Ich habe all das schon sehr ausführlich in Folge 316 erzählt, als es um die kosmische Hintergrundstrahlung ging, die wir heute noch konkret messen können und die nichts anderes ist also genau jenes allererste Licht das sich 380.000 Jahre nach dem Urknall endlich im Kosmos ausbreiten konnte. Sterne gab es damals aber immer noch nicht. Es gab Atome – hauptsächlich Wasserstoff – und es war dunkel. Damals begann das “dunkle Zeitalter des Kosmos” und es dauerte ein paar hundert Millionen Jahre lang. Dann begann etwas, das man die “Reionisierungsepoche” nennt. Etwas poetisch und wissenschaftlich ungenau ausgedrückt: Das Universum begann auf einmal wieder zu leuchten. Nicht ganz so schön und wissenschaftlich exakter ausgedrückt wurde der Wasserstoff im Kosmos damals wieder ionisiert und zu einem geladenen Plasma.
Im Detail: Ein Atom nennt man dann “ionisiert” wenn es eines oder mehrere der Elektronen in seiner Hülle verliert. Das passiert wenn das Elektron Energie von außen aufnimmt. Die Energie ist zum Beispiel Licht mit der passenden Wellenlänge und dieser Teil des Lichts steckt dann im Elektron. Anders gesagt: In diesem Bereich des Lichts ist das Universum dann nicht mehr durchsichtig, weil das Licht eben nicht hindurch fliegt sondern im Elektron landet. Das junge Universum war noch recht klein, es gab sehr, sehr viel freie Wasserstoffatome – aber wer hat das Licht produziert, dass die Atome dann ionisiert hat?
Das müssen die ersten Sterne gewesen sein, die sich gebildet haben; die ersten Galaxien. Und man hatte schon länger vermutet, dass die Grünen-Erbsen-Galaxien hier eine Rolle spielen. Denn die schicken sehr viel hochenergetisches Licht ins All. Dort entstehen ja jede Menge Sterne und junge Sterne erzeugen genau diese Art von Licht das Atome leicht ionisieren kann.
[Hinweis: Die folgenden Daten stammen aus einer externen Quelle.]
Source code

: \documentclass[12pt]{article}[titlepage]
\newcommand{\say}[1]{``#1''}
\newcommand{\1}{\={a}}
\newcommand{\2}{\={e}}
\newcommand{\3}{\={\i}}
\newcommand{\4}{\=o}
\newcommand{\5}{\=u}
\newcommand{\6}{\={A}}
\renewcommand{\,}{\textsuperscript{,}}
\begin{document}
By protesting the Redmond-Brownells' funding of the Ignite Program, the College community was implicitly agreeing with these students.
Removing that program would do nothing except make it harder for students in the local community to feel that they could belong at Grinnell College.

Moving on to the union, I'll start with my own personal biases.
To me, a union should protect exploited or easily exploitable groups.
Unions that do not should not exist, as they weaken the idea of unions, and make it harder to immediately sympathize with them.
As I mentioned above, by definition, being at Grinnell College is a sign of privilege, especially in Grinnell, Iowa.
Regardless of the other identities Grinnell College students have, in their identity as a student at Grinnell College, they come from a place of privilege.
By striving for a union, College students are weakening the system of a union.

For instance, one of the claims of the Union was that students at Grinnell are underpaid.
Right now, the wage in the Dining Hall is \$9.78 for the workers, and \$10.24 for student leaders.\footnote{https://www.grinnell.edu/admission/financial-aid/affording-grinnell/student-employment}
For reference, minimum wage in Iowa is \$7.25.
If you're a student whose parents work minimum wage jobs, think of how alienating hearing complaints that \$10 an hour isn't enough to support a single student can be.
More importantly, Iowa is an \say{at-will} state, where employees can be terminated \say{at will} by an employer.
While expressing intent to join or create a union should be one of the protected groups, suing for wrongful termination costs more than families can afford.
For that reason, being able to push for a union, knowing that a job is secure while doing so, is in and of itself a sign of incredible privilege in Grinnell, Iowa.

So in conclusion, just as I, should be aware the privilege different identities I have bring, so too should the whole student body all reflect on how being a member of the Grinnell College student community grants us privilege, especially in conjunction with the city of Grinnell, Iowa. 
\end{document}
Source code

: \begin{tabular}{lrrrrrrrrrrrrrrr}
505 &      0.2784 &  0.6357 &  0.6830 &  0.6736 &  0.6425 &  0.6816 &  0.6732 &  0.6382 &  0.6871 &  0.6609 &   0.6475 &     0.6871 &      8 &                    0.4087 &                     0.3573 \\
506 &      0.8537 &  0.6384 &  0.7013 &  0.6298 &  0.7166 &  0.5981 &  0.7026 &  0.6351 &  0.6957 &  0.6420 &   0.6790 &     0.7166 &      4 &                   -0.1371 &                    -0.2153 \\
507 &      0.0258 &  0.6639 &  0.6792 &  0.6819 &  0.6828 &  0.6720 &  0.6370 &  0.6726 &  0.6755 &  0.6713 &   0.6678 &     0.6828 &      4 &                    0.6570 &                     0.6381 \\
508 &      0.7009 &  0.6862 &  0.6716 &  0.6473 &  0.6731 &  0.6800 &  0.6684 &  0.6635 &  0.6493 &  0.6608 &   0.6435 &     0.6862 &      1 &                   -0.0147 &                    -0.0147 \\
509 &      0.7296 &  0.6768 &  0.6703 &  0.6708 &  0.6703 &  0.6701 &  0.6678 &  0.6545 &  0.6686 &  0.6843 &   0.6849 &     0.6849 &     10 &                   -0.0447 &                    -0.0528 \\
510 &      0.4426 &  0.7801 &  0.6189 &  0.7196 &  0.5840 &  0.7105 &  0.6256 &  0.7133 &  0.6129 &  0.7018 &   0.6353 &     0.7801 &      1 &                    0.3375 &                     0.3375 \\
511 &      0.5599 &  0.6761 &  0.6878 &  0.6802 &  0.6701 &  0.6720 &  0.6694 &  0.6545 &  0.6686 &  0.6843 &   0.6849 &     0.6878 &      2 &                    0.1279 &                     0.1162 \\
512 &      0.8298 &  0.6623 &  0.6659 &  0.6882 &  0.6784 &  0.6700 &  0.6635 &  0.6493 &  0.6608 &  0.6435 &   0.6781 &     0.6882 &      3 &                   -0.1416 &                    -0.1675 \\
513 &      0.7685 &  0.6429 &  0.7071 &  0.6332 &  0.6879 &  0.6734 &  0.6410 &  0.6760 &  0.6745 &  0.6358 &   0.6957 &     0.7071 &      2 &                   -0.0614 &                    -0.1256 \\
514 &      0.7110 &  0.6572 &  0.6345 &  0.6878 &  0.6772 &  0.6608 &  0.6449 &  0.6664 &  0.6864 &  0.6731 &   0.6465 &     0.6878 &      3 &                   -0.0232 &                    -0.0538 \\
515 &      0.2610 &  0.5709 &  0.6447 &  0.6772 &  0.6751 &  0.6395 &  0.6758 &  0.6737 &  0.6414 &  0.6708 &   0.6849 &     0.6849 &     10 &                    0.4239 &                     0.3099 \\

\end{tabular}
Schon 2016 konnte man bei einer dieser Galaxien die Menge an Ultraviolettstrahlung messen die aus der Galaxie in die kosmische Umgebung strahlt. Acht Prozent der gesamten in der Erbsen-Galaxie erzeugten UV-Strahlung waren das, was nicht nach viel klingt aber immerhin reicht um Wasserstoffwolken mit der 40fachen Masse der Galaxie zu ionisieren! Weitere Beobachtungen des Wasserstoffs in den Galaxien die 2019 gemacht wurden, bestätigen dieses Bild.
Die Grünen-Erbsen werden nicht die einzigen Quellen ionisierenden Strahlung im frühen Universum gewesen sein. Aber sie haben vermutlich eine wichtige Rolle gespielt. Sie haben das Universum wieder reionisiert und für ein paar hundert Millionen Jahre erneut undurchsichtig gemacht. Erst dann war der Kosmos groß genug so dass das Licht sich größtenteils ungehindert ausbreiten kann, unabhängig davon ob die Wasserstoffatome ionisiert sind oder nicht. Nach dem Ende dieser Epoche entwickelte sich das Universums zu dem Kosmos, den wir heute beobachten.
Die grünen Erbsen im All mögen unscheinbar erscheinen und vielleicht auch geringgeschätzt werden, so wie oft auch das Gemüse das ihnen den Namen gegeben hat. Aber in ihnen steckt das Wissen um die ferne Vergangenheit des Universums.